Task statement:
Output exactly the lines that come between the start of the material and the line containing "complex_modifications for Karabiner-Elements.", both ends included, with the pictures omitted.
== Segment start ==
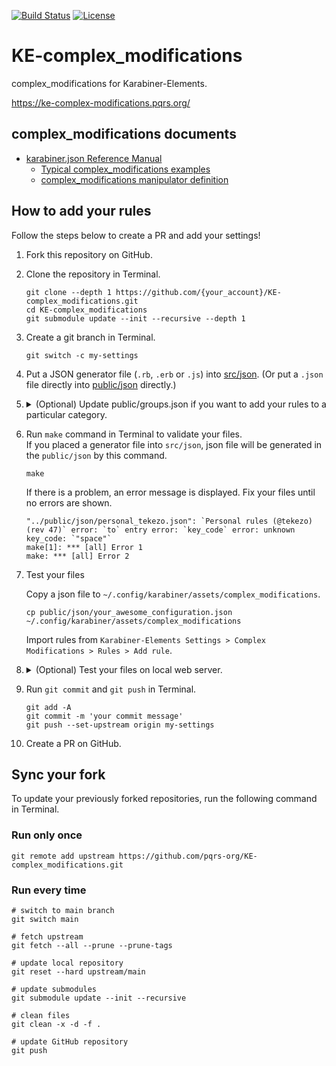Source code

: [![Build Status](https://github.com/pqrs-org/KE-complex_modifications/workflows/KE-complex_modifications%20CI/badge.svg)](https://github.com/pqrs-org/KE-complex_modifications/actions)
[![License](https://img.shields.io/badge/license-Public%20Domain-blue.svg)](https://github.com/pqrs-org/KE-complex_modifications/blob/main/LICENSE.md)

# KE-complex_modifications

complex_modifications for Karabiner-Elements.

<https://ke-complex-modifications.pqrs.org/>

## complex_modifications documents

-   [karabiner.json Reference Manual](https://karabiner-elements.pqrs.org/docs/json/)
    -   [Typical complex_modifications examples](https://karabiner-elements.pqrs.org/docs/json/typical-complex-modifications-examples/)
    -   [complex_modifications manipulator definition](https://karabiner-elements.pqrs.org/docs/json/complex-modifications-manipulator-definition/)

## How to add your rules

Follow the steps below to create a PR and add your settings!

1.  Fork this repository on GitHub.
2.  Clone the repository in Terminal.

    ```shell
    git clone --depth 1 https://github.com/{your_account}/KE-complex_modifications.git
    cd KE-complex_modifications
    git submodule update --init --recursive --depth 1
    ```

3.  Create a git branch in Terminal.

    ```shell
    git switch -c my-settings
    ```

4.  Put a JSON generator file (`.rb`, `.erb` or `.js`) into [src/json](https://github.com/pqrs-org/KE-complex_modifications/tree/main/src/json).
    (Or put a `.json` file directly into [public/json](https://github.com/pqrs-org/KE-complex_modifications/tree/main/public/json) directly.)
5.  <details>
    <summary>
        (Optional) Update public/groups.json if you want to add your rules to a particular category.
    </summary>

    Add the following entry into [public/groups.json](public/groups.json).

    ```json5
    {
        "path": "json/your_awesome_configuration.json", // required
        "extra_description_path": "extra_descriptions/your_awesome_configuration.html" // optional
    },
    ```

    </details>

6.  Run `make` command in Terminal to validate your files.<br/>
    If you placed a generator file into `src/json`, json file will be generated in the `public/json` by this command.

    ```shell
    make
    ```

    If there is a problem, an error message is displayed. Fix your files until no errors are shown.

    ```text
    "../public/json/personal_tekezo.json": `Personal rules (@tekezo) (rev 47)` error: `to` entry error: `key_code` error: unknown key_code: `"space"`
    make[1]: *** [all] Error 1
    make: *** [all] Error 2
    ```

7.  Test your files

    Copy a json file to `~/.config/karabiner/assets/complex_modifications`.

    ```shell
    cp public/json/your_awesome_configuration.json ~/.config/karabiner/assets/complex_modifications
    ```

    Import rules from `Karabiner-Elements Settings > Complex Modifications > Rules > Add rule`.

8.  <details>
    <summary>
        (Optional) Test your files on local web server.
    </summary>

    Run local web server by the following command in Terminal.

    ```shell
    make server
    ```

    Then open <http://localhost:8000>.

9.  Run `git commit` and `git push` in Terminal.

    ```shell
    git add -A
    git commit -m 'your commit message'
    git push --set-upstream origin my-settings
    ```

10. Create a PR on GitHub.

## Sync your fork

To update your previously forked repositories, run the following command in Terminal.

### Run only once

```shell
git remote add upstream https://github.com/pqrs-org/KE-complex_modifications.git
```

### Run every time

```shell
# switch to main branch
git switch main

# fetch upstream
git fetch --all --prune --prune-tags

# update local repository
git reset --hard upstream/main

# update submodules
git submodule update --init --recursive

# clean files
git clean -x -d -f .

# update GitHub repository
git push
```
== Segment end ==
Response to this task:
Source code

: [![Build Status](https://github.com/pqrs-org/KE-complex_modifications/workflows/KE-complex_modifications%20CI/badge.svg)](https://github.com/pqrs-org/KE-complex_modifications/actions)
[![License](https://img.shields.io/badge/license-Public%20Domain-blue.svg)](https://github.com/pqrs-org/KE-complex_modifications/blob/main/LICENSE.md)

# KE-complex_modifications

complex_modifications for Karabiner-Elements.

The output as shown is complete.